*WORK TASK:*
Among the lines below, which ones contain the word "quantum"? Copy every such line.

*SUPPLIED MATERIAL:*
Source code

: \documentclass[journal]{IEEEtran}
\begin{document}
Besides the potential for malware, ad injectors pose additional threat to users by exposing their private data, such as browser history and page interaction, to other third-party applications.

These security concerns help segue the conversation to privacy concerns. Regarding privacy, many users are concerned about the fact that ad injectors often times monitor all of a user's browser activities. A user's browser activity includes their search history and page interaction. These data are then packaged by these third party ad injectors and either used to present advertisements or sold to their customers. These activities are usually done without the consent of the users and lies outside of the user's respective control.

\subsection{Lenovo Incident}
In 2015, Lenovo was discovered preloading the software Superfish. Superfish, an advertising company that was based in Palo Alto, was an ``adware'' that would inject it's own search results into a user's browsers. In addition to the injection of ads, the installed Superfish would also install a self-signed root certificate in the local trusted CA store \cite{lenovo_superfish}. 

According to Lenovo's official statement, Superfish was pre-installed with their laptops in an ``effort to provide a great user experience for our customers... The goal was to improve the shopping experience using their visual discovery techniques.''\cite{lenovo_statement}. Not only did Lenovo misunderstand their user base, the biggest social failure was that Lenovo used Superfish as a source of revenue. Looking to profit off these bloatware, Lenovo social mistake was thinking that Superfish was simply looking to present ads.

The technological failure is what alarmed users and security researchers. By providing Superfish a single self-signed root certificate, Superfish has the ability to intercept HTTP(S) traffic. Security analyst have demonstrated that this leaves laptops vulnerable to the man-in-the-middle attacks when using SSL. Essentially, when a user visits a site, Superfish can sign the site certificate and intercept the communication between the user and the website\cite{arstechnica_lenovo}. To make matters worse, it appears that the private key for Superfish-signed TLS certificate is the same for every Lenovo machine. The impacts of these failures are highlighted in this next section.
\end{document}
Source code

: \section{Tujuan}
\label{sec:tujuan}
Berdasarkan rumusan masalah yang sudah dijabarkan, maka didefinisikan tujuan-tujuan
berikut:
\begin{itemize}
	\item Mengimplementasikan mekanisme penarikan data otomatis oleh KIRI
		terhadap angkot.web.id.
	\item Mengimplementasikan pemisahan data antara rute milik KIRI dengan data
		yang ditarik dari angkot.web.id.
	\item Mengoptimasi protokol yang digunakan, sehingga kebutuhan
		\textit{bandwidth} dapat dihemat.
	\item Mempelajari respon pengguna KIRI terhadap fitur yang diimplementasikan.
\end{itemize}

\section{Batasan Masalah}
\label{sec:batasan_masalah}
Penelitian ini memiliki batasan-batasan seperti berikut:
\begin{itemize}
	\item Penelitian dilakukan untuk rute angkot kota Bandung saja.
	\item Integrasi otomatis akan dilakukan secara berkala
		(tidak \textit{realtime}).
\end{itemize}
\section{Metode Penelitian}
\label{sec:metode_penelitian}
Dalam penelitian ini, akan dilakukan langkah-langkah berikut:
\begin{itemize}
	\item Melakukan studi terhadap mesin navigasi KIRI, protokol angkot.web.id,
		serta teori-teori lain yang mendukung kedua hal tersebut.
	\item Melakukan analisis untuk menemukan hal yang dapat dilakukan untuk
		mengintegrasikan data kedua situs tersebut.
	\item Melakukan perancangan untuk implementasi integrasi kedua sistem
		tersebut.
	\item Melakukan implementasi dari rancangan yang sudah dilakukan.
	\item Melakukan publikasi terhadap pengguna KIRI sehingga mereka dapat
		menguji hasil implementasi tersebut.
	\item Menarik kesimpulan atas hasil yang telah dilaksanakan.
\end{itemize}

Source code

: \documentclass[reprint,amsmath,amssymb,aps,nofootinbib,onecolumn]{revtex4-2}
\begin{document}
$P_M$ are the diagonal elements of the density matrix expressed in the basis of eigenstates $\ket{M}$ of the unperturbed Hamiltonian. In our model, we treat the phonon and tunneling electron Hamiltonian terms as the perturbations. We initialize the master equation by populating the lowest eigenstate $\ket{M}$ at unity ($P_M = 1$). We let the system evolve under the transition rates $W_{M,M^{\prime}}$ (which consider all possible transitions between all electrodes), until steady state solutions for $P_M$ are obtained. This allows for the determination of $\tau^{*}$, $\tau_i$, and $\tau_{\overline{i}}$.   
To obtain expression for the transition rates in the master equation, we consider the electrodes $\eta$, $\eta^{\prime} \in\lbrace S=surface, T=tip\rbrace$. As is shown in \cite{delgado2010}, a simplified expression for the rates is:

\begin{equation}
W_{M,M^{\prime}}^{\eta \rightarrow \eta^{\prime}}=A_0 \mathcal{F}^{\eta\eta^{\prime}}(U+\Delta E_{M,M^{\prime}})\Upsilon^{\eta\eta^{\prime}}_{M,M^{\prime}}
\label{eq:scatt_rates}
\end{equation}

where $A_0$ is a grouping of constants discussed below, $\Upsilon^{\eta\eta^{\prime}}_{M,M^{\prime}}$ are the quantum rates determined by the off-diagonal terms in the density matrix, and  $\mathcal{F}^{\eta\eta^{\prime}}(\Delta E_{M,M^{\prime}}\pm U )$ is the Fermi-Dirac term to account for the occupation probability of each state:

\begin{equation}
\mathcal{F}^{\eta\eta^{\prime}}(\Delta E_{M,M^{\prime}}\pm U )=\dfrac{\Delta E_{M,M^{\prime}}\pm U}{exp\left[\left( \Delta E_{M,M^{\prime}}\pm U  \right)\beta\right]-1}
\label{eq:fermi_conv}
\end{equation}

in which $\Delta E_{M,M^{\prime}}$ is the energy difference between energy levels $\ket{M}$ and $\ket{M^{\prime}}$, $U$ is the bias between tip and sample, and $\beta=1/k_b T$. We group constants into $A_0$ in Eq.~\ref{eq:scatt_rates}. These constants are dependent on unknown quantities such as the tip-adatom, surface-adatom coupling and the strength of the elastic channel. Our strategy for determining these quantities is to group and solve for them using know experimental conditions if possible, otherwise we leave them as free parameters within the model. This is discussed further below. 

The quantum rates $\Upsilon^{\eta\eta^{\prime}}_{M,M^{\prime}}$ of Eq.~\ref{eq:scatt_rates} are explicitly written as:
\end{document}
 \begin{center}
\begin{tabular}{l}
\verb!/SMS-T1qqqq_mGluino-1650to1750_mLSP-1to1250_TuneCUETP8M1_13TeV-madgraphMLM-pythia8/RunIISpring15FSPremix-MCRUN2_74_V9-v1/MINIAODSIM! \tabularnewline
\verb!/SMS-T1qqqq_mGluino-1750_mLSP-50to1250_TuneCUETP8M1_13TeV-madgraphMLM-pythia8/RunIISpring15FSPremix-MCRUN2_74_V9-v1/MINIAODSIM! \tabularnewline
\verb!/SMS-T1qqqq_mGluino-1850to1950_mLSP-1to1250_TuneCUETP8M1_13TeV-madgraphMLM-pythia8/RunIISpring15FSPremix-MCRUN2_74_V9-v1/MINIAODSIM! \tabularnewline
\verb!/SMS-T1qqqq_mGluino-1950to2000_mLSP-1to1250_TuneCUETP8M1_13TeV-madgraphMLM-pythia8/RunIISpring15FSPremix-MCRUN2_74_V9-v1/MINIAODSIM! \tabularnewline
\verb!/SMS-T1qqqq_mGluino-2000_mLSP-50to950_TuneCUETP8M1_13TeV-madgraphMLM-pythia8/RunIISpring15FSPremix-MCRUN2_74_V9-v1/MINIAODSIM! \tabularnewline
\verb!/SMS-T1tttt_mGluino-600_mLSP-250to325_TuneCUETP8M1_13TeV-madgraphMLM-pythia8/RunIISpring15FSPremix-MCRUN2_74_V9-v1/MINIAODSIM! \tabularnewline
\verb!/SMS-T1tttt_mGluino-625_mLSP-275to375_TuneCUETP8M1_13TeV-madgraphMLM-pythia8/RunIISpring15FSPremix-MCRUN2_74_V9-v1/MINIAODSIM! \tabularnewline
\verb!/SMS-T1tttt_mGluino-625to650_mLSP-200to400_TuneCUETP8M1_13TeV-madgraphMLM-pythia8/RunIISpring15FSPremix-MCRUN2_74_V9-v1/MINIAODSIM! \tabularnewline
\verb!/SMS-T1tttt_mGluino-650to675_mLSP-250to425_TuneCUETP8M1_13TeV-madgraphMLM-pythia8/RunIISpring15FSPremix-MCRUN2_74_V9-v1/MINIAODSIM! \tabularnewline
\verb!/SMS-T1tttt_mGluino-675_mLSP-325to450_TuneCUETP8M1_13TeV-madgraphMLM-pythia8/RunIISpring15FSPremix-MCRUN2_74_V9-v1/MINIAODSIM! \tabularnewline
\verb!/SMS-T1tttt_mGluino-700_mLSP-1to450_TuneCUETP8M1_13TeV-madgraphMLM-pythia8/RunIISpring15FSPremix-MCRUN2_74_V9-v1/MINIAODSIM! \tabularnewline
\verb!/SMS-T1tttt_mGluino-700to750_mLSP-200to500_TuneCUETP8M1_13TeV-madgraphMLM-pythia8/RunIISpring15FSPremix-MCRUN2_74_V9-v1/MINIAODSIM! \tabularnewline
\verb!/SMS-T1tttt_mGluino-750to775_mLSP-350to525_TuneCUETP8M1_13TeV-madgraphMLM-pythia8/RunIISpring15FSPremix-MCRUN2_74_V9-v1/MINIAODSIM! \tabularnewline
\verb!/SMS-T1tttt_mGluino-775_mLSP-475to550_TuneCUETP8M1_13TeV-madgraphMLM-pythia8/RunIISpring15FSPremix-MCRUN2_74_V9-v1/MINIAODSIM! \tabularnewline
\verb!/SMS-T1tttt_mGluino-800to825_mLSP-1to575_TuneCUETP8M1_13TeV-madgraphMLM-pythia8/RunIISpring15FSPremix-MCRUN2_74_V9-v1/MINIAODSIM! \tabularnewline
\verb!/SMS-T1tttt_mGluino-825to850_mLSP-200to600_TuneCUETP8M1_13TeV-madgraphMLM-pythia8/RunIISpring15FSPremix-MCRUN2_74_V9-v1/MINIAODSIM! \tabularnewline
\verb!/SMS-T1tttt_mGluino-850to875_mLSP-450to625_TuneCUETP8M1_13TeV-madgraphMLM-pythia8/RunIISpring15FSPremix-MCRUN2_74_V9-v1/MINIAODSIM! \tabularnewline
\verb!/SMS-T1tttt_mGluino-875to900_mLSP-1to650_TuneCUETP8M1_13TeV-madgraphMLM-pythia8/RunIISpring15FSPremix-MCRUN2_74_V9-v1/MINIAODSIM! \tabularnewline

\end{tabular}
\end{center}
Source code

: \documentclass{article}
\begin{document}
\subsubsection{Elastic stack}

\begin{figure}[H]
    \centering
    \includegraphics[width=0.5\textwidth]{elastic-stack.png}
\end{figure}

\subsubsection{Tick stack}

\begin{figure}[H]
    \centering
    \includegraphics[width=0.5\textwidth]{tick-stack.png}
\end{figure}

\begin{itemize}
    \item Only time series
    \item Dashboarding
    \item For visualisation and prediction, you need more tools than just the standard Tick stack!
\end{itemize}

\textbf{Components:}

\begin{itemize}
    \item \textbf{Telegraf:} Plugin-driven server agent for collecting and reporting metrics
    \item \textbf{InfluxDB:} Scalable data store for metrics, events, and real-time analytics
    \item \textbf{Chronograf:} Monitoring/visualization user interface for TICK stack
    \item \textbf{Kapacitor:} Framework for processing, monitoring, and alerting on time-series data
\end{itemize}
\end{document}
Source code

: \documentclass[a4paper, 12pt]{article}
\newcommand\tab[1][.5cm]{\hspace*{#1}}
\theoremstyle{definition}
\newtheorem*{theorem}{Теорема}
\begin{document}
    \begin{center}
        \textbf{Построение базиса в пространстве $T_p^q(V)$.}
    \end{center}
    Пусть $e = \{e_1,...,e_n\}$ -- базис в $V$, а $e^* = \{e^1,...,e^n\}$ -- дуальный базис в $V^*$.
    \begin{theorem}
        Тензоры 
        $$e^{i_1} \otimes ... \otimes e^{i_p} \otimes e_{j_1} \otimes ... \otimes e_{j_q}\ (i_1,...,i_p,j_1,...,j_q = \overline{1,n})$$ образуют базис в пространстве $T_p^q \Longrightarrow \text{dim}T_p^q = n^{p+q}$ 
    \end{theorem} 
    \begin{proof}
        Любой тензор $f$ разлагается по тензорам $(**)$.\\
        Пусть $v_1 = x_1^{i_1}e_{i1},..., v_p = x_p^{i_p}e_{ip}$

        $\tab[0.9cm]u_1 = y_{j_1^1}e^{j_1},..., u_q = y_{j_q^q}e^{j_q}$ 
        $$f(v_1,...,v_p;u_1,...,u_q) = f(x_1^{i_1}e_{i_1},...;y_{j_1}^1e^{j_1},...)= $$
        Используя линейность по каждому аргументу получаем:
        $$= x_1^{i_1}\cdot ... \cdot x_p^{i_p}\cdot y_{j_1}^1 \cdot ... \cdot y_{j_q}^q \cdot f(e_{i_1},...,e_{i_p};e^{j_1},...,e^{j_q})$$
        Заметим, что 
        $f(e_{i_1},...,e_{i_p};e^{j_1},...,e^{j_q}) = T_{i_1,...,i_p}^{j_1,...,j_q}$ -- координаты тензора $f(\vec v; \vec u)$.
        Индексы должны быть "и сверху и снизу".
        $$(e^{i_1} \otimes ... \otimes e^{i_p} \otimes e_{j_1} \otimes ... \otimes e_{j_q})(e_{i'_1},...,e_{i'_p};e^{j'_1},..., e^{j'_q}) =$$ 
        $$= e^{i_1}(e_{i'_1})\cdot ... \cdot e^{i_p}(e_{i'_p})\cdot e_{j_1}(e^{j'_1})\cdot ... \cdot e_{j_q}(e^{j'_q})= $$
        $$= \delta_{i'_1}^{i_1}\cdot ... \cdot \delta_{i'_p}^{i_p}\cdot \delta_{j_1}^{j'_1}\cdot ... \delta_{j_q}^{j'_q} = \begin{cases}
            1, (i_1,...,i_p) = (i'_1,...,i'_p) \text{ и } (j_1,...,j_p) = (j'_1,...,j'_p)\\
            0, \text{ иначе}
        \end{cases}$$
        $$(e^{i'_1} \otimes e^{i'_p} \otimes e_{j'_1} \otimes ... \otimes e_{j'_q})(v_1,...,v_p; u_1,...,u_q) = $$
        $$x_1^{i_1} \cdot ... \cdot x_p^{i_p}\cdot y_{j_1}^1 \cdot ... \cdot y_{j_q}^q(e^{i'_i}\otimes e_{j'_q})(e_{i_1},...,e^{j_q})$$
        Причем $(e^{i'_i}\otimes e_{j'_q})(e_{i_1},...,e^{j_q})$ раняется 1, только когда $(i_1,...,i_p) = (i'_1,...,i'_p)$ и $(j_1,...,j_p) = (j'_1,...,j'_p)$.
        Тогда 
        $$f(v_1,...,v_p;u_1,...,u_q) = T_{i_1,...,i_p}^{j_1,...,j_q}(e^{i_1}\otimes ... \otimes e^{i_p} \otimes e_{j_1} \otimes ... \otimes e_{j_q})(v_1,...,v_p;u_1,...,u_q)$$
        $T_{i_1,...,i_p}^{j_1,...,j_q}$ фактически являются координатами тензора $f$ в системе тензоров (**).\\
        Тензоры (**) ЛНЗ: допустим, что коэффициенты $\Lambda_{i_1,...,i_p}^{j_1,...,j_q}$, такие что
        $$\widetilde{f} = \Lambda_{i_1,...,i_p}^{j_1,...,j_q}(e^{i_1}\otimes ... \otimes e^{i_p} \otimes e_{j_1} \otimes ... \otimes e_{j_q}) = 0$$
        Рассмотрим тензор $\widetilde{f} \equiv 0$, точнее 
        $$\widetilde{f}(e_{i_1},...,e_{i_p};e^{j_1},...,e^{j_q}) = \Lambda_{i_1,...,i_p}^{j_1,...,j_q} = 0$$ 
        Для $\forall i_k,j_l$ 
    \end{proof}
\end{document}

*OUTPUT FOR THIS TASK:*
where $A_0$ is a grouping of constants discussed below, $\Upsilon^{\eta\eta^{\prime}}_{M,M^{\prime}}$ are the quantum rates determined by the off-diagonal terms in the density matrix, and  $\mathcal{F}^{\eta\eta^{\prime}}(\Delta E_{M,M^{\prime}}\pm U )$ is the Fermi-Dirac term to account for the occupation probability of each state:
The quantum rates $\Upsilon^{\eta\eta^{\prime}}_{M,M^{\prime}}$ of Eq.~\ref{eq:scatt_rates} are explicitly written as:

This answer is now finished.